Rwema, who said he had not yet used a bank loan, said he is looking to expand his business to Kigali and Northern Province soon.

Making briquettes, pesticide, manure from chicken excreta

Rwema said that he was previously using charcoal to warm chickens but after the charcoal prices soared, he started to make briquettes as an alternative fuel from chickens’ faeces.

“The briquettes are eco-friendly because they replace charcoal and they do not emit smoke. Briquettes could save 80 per cent of the trees we cut.

Previously I used to spend seven sacks of charcoal in a period of 14 days to warm chickens with one sack at Rwf9, 000 spending over 60,000. However, currently, the cost I used to incur on charcoal has decreased to only Rwf12, 000 on using briquettes,” he said.

He said he is aspiring to get a big and modern machine to increase briquette production.

As a double benefit, he added, when Caloric energy is exhausted from burnt briquettes while warming chickens, they later become feeds for poultry.

“I also use resources from poultry to feed my 24 pigs,” he said.

The entrepreneur added that he is also producing pesticides and two tonnes of manure to grow vegetables, fruits and other crops on his four-hectare farmland.

“The pesticides I am producing from chicken excreta are environmentally friendly… per agricultural season we harvest and sell French beans worth over Rwf8 million,” he said.
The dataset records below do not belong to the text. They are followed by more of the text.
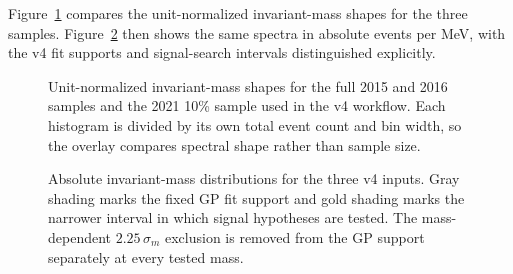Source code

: Figure~\ref{fig:dataset-mass-shape-overlay} compares the unit-normalized invariant-mass
shapes for the three samples. Figure~\ref{fig:dataset-mass-distributions-log} then shows
the same spectra in absolute events per MeV, with the v4 fit supports and signal-search
intervals distinguished explicitly.

\begin{figure}[H]
\centering
{}
\caption{Unit-normalized invariant-mass shapes for the full 2015 and 2016 samples
and the 2021 10\% sample used in the v4 workflow. Each histogram is divided by its
own total event count and bin width, so the overlay compares spectral shape rather
than sample size.}
\label{fig:dataset-mass-shape-overlay}
\end{figure}

\begin{figure}[H]
\centering
{}
\caption{Absolute invariant-mass distributions for the three v4 inputs. Gray
shading marks the fixed GP fit support and gold shading marks the narrower interval
in which signal hypotheses are tested. The mass-dependent
$2.25\,\sigma_m$ exclusion is removed from the GP support separately at every tested
mass.}
\label{fig:dataset-mass-distributions-log}
\end{figure}
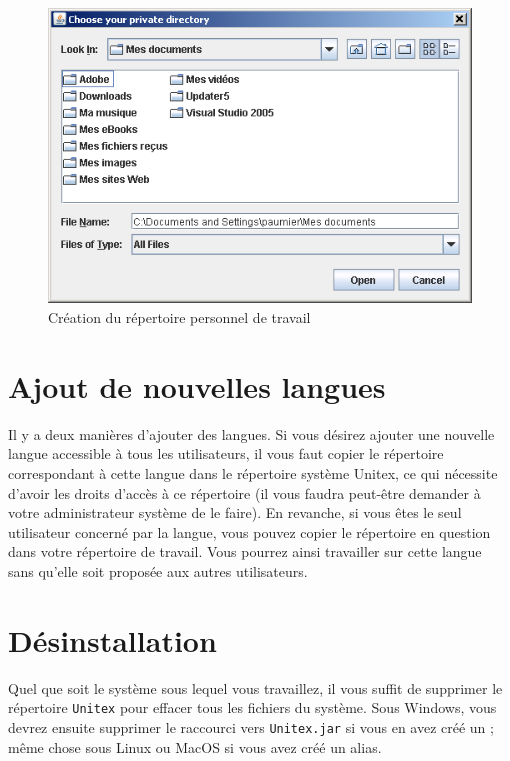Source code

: \begin{figure}[h]
\begin{center}
\includegraphics[width=13cm]{resources/img/fig1-3.png}
\caption{Création du répertoire personnel de travail
\label{fig-creation-personal-directory}}
\end{center}
\end{figure}



\section{Ajout de nouvelles langues}

\bigskip
\noindent Il y a deux manières d’ajouter des langues. Si vous désirez ajouter une nouvelle langue
accessible à tous les utilisateurs, il vous faut copier le répertoire correspondant à cette langue
dans le répertoire système Unitex,
ce qui nécessite d’avoir les droits d’accès à ce répertoire
(il vous faudra peut-être demander à votre administrateur système de le faire).
En revanche, si vous êtes le seul utilisateur concerné par la langue, vous pouvez copier le répertoire
en question dans votre répertoire de travail.
Vous pourrez ainsi travailler sur cette langue sans qu’elle soit proposée aux autres utilisateurs.



\section{Désinstallation}
Quel que soit le système sous lequel vous travaillez, il vous suffit de supprimer le répertoire
\verb+Unitex+ pour effacer tous les fichiers du système. Sous Windows, vous devrez ensuite supprimer
le raccourci vers \verb+Unitex.jar+  si vous en avez créé un ;
même chose sous Linux ou MacOS si vous avez créé un alias.


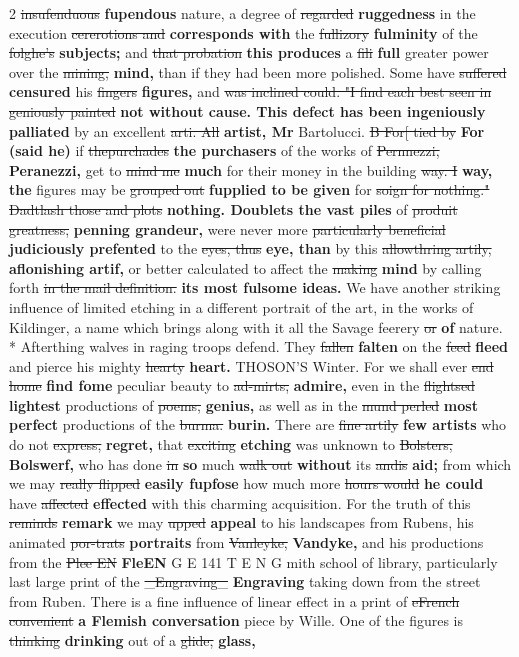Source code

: \documentclass[10pt]{article}
\begin{document}
\begin{multicols}{2}
\sout{insufenduous} \textbf{fupendous} nature, a degree of \sout{regarded} \textbf{ruggedness} in the execution \sout{cererotions and} \textbf{corresponds with} the \sout{fullizory} \textbf{fulminity} of the \sout{folghe's} \textbf{subjects;} and \sout{that probation} \textbf{this produces} a \sout{fili} \textbf{full} greater power over the \sout{mining,} \textbf{mind,} than if they had been more polished. Some have \sout{suffered} \textbf{censured} his \sout{fingers} \textbf{figures,} and \sout{was inclined could. "I find each best seen in geniously painted} \textbf{not without cause. This defect has been ingeniously palliated} by an excellent \sout{arti. All} \textbf{artist, Mr} Bartolucci. \sout{B For[ tied by} \textbf{For (said he)} if \sout{thepurchades} \textbf{the purchasers} of the works of \sout{Pernnezzi,} \textbf{Peranezzi,} get to \sout{mind me} \textbf{much} for their money in the building \sout{way. I} \textbf{way, the} figures may be \sout{grouped out} \textbf{fupplied to be given} for \sout{soign for nothing." Dadtlash those and plots} \textbf{nothing. Doublets the vast piles} of \sout{produit greatness,} \textbf{penning grandeur,} were never more \sout{particularly beneficial} \textbf{judiciously prefented} to the \sout{eyes, thus} \textbf{eye, than} by this \sout{allowthring artily,} \textbf{aflonishing artif,} or better calculated to affect the \sout{making} \textbf{mind} by calling forth \sout{in the mail definition.} \textbf{its most fulsome ideas.} We have another striking influence of limited etching in a different portrait of the art, in the works of Kildinger, a name which brings along with it all the Savage feerery \sout{or} \textbf{of} nature. * Afterthing walves in raging troops defend. They \sout{fallen} \textbf{falten} on the \sout{feed} \textbf{fleed} and pierce his mighty \sout{hearty} \textbf{heart.} THOSON'S Winter. For we shall ever \sout{end home} \textbf{find fome} peculiar beauty to \sout{ad-mirts,} \textbf{admire,} even in the \sout{flightsed} \textbf{lightest} productions of \sout{poems,} \textbf{genius,} as well as in the \sout{mund perled} \textbf{most perfect} productions of the \sout{burma.} \textbf{burin.} There are \sout{fine artily} \textbf{few artists} who do not \sout{express,} \textbf{regret,} that \sout{exciting} \textbf{etching} was unknown to \sout{Bolsters,} \textbf{Bolswerf,} who has done \sout{in} \textbf{so} much \sout{walk out} \textbf{without} its \sout{andis} \textbf{aid;} from which we may \sout{really flipped} \textbf{easily fupfose} how much more \sout{hours would} \textbf{he could} have \sout{affected} \textbf{effected} with this charming acquisition. For the truth of this \sout{reminds} \textbf{remark} we may \sout{upped} \textbf{appeal} to his landscapes from Rubens, his animated \sout{por-trats} \textbf{portraits} from \sout{Vanleyke,} \textbf{Vandyke,} and his productions from the \sout{Plee EN} \textbf{FleEN} G E 141 T E N G mith school of library, particularly last large print of the \sout{\_Engraving\_} \textbf{Engraving} taking down from the street from Ruben. There is a fine influence of linear effect in a print of \sout{eFrench convenient} \textbf{a Flemish conversation} piece by Wille. One of the figures is \sout{thinking} \textbf{drinking} out of a \sout{glide,} \textbf{glass,} 
\end{multicols}
\end{document}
Chicken manure is an excellent source of nutrients of which nitrogen and phosphorus content is at least twice as high as that of other farm manures such as cow manure.

Giving back to society

He said that as an orphan and former street child who has beaten the odds, is also giving back to the community.
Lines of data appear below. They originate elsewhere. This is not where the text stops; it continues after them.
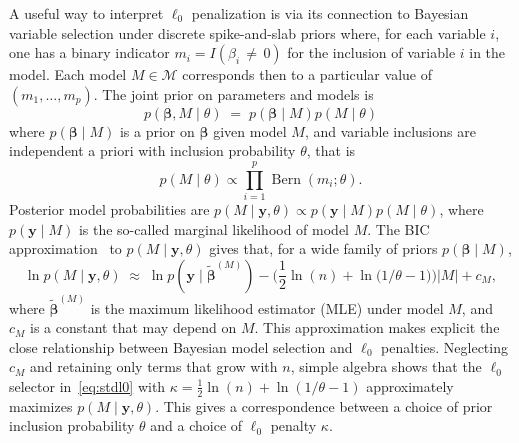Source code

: \documentclass[
  12pt]{article}
\newcommand{\M}{\mathcal{M}}
\newcommand{\by}{\mathbf{y}}
\newcommand{\bbeta}{\boldsymbol{\beta}}
\begin{document}
A useful way to interpret $\ell_0$ penalization is via its connection to Bayesian variable selection under discrete spike-and-slab priors where, for each variable $i$, one has a binary indicator $m_i=I(\beta_i\,\neq\,0)$ for the inclusion of variable $i$ in the model. Each model $M \in \M$ corresponds then to a particular value of $(m_1,\ldots,m_p)$. The joint prior on parameters and models is 
\begin{equation}\label{eq:bayesianframework}
    p(\bbeta,M \mid \theta)\;=\;p( \bbeta \mid  M) p(M \mid \theta)
\end{equation}
where $p( \bbeta \mid  M)$ is a prior on $\bbeta$ given model $M$, and 
variable inclusions are independent a priori with inclusion probability $\theta$, that is
\begin{equation} \label{eq:modelprior}
p( M \mid \theta) \propto
        \prod_{i=1}^p \operatorname{Bern}\left(m_i ; \theta\right).
\end{equation}
Posterior model probabilities are $p(M \mid \by, \theta) \propto p(\by \mid M) p(M \mid \theta)$, where $p(\by \mid M)$ is the so-called marginal likelihood of model $M$. The BIC approximation~\citep{BIC} to $p(M\mid \by, \theta)$ gives that, for a wide family of priors $p(\bbeta \mid M)$, 
\begin{equation}\label{eq:dfbapon}
\ln p(M \mid\by, \theta) \;\approx\; \ln p(\by \mid \tilde{\bbeta}^{(M)}) - \Big(\frac{1}{2}\ln(n) + \ln \big(1/\theta-1\big)\Big)|M| + c_M,
\end{equation}
where $\tilde{\bbeta}^{(M)}$ is the maximum likelihood estimator (MLE) under model $M$, and $c_M$ is a constant that may depend on $M$.
This approximation makes explicit the close relationship between Bayesian model selection and $\ell_0$ penalties. Neglecting $c_M$ and retaining only terms that grow with $n$, simple algebra shows that the $\ell_0$ selector in~\eqref{eq:stdl0} with $\kappa = \frac12 \ln(n) + \ln(1/\theta - 1)$ approximately maximizes $p(M \mid \by, \theta)$. This gives a correspondence between a choice of prior inclusion probability $\theta$ and a choice of $\ell_0$ penalty $\kappa$. 
\end{document}
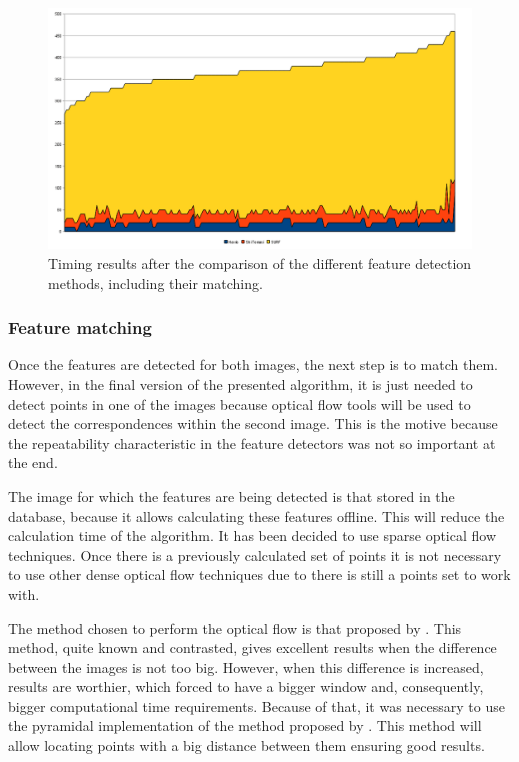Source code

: \begin{figure}[h!]
\centering
\includegraphics{featuresTimeComparison}
\caption{Timing results after the comparison of the different feature detection methods, including their matching.}\label{fig:cp01_features_time_comparison}
\end{figure}

\subsubsection{Feature matching}\label{ch:chapter01_01_02_02}

Once the features are detected for both images, the next step is to match them. However, in the final version of the presented algorithm, it is just needed to detect points in one of the images because optical flow tools will be used to detect the correspondences within the second image. This is the motive because the repeatability characteristic in the feature detectors was not so important at the end.

The image for which the features are being detected is that stored in the database, because it allows calculating these features offline. This will reduce the calculation time of the algorithm. It has been decided to use sparse optical flow techniques. Once there is a previously calculated set of points it is not necessary to use other dense optical flow techniques due to there is still a points set to work with.

The method chosen to perform the optical flow is that proposed by \cite{lucas1981iterative}. This method, quite known and contrasted, gives excellent results when the difference between the images is not too big. However, when this difference is increased, results are worthier, which forced to have a bigger window and, consequently, bigger computational time requirements. Because of that, it was necessary to use the pyramidal implementation of the \cite{lucas1981iterative} method proposed by \cite{bouguet2001pyramidal}. This method will allow locating points with a big distance between them ensuring good results.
“I train people on poultry farming for free,” he said.

The entrepreneur has also launched an initiative to provide chicks for free to every vulnerable child in the community where he operates his business.

“It is a way of eradicating malnutrition and inculcating entrepreneurship and saving culture among the children. I have given Kuroiler chicks to children in two villages,” he said.
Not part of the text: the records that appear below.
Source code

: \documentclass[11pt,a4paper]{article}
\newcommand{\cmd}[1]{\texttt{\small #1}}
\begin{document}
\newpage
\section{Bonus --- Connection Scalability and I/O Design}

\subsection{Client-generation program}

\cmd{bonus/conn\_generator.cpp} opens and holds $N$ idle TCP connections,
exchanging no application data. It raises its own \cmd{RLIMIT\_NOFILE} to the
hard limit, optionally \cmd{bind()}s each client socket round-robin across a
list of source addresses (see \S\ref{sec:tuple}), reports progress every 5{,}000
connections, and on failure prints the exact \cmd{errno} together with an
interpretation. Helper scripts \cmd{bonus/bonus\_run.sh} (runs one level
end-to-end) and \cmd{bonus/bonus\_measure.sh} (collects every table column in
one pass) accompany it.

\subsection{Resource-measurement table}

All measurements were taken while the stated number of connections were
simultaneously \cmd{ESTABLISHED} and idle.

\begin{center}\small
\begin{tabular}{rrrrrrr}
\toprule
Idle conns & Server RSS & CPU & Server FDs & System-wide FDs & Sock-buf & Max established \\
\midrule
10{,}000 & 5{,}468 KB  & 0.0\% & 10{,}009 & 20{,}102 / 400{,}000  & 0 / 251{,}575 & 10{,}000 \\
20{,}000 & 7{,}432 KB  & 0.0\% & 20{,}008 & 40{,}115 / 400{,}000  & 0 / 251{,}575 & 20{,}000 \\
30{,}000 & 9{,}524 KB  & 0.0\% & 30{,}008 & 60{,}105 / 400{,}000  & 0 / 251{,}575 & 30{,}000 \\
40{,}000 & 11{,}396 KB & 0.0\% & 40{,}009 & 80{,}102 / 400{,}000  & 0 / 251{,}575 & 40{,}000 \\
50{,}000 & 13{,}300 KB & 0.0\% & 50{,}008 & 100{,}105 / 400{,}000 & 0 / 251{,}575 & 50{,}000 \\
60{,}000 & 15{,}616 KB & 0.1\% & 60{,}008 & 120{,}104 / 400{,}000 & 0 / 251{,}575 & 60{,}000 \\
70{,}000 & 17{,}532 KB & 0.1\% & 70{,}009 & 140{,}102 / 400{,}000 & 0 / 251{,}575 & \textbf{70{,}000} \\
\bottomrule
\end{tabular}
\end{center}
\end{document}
Rwema’s firm currently employs three permanent workers and 30 casual labourers.

The benefits of rearing Kuroiler chicken

Poultry farming has always been an interesting option for small entrepreneurs. It does not require a lot of capital to set up, it is easy to manage and most importantly, its returns are always lucrative.

However, the introduction of the Kuroiler breed of chicken is consistently changing the poultry industry in Africa both at the subsistence and commercial level.

According to East Africa Agribusiness Magazine (ea-agribusiness.com), kuroiler is a genetically improved breed from India, derived from crossing coloured broiler males with Rhode Island Red females and producing both eggs and meat.

This bird breed’s name seems to have been coined from the word BROILER.

Kuroilers grow faster and mature in about 10 weeks compared to local breeds that hat several months.

Kuroiler chicken performs quite well under what experts call “scavenging conditions”. You can feed them on animal or plant remains. Unlike other breeds, you don’t need to spend a lot of money to feed them.

As we all know, indigenous chicken produces tastier meat than modern breeds.

Also, indigenous breeds are known for laying yellow yolk eggs which are extremely nutritious.

Kuroiler chicken is just like indigenous chicken, their meat is tasty and they lay yellow York eggs.

While indigenous chicken produces about 40 eggs per year, Kuroiler does about 150 eggs in the same period.

While ordinary chicken weighs 2kg, Kuroiler weighs 1.5kg more.

The only disadvantage with this breed of chicken, however, is that they don’t incubate and hatch their eggs. As such you would need to purchase an incubator for the job.

To breed kuroiler it is advised that 10 hens are serviced by one cock.